# [Recorded data]
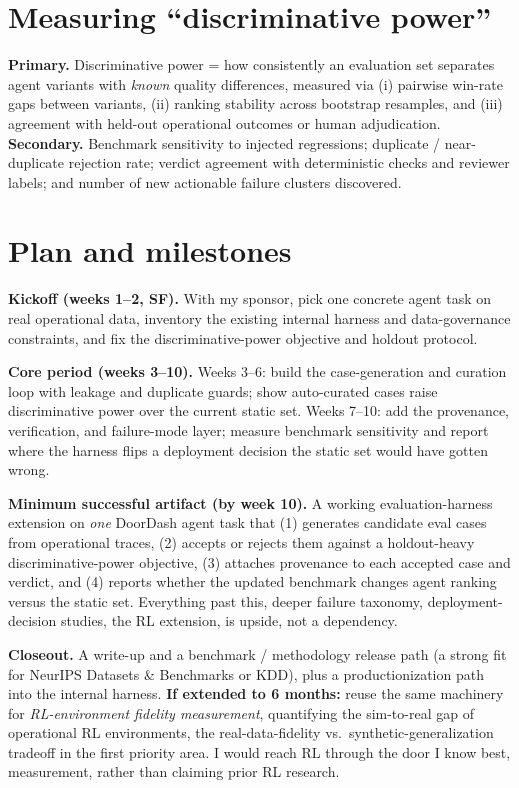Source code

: \documentclass[letterpaper,11pt]{article}
\begin{document}
\section{Measuring ``discriminative power''}
\textbf{Primary.} Discriminative power = how consistently an evaluation set separates agent variants with \emph{known} quality differences, measured via (i) pairwise win-rate gaps between variants, (ii) ranking stability across bootstrap resamples, and (iii) agreement with held-out operational outcomes or human adjudication. \textbf{Secondary.} Benchmark sensitivity to injected regressions; duplicate / near-duplicate rejection rate; verdict agreement with deterministic checks and reviewer labels; and number of new actionable failure clusters discovered.

\section{Plan and milestones}
\textbf{Kickoff (weeks 1--2, SF).} With my sponsor, pick one concrete agent task on real operational data, inventory the existing internal harness and data-governance constraints, and fix the discriminative-power objective and holdout protocol.

\textbf{Core period (weeks 3--10).} Weeks 3--6: build the case-generation and curation loop with leakage and duplicate guards; show auto-curated cases raise discriminative power over the current static set. Weeks 7--10: add the provenance, verification, and failure-mode layer; measure benchmark sensitivity and report where the harness flips a deployment decision the static set would have gotten wrong.

\textbf{Minimum successful artifact (by week 10).} A working evaluation-harness extension on \emph{one} DoorDash agent task that (1) generates candidate eval cases from operational traces, (2) accepts or rejects them against a holdout-heavy discriminative-power objective, (3) attaches provenance to each accepted case and verdict, and (4) reports whether the updated benchmark changes agent ranking versus the static set. Everything past this, deeper failure taxonomy, deployment-decision studies, the RL extension, is upside, not a dependency.

\textbf{Closeout.} A write-up and a benchmark / methodology release path (a strong fit for NeurIPS Datasets \& Benchmarks or KDD), plus a productionization path into the internal harness. \textbf{If extended to 6 months:} reuse the same machinery for \emph{RL-environment fidelity measurement}, quantifying the sim-to-real gap of operational RL environments, the real-data-fidelity vs.\ synthetic-generalization tradeoff in the first priority area. I would reach RL through the door I know best, measurement, rather than claiming prior RL research.
\end{document}
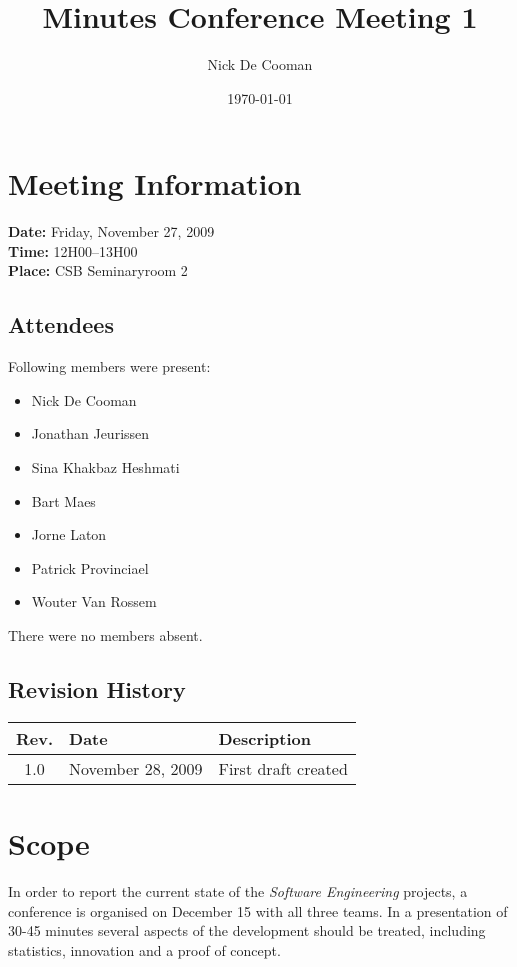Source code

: \documentclass[a4paper, 12pt]{article}
\begin{document}
\title{Minutes Conference Meeting 1}
\author{Nick De Cooman}
\date{\today}

\maketitle	
	\section{Meeting Information}
		\textbf{Date:} Friday, November 27, 2009\\
		\textbf{Time:} 12H00--13H00\\
		\textbf{Place:} CSB Seminaryroom 2\\
		
		\subsection{Attendees}
Following members were present:
			\begin{itemize}
				\item Nick De Cooman
				\item Jonathan Jeurissen
				\item Sina Khakbaz Heshmati
				\item Bart Maes
				\item Jorne Laton
				\item Patrick Provinciael
				\item Wouter Van Rossem
			\end{itemize}
There were no members absent.
			
		\subsection{Revision History}
			\begin{tabular}{c | l | l }
				\textbf{Rev.} & \textbf{Date} & \textbf{Description} \\
				\hline
				1.0 & November 28, 2009 & First draft created \\

			\end{tabular}		

\section{Scope}

In order to report the current state of the \emph{Software Engineering} projects, a conference is organised on December 15 with all three teams. In a presentation of 30-45 minutes several aspects of the development should be treated, including statistics, innovation and a proof of concept. 
\end{document}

# [Aim of the task]
Copy all lines of the material above where the string "November" occurs.

# [Your solution]
		\textbf{Date:} Friday, November 27, 2009\\
				1.0 & November 28, 2009 & First draft created \\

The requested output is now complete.